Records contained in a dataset

______

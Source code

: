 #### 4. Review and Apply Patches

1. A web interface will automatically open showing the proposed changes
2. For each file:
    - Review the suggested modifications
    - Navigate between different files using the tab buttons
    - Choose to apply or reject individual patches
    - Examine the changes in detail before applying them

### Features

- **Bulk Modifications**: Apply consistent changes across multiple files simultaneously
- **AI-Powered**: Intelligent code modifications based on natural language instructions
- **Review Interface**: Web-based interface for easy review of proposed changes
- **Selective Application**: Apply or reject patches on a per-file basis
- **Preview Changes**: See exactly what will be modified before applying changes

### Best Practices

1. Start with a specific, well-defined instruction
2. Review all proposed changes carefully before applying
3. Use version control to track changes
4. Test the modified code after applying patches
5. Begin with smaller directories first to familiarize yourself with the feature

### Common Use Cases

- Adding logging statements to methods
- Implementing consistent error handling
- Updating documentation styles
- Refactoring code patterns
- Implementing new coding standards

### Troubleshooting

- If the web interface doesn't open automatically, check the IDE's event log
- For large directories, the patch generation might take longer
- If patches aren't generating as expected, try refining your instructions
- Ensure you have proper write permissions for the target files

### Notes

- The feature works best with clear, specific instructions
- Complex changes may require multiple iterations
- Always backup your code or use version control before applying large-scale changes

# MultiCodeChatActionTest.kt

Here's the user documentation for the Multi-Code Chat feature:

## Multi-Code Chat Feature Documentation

______

**PROBLEM REQUIREMENTS:** Going back to the entries above, set down exactly the lines that begin at the one with "and Apply Patches" and end at the one with "### Features", both included, and nothing else.

**RESULT OF THIS TASK:**
: #### 4. Review and Apply Patches

1. A web interface will automatically open showing the proposed changes
2. For each file:
    - Review the suggested modifications
    - Navigate between different files using the tab buttons
    - Choose to apply or reject individual patches
    - Examine the changes in detail before applying them

### Features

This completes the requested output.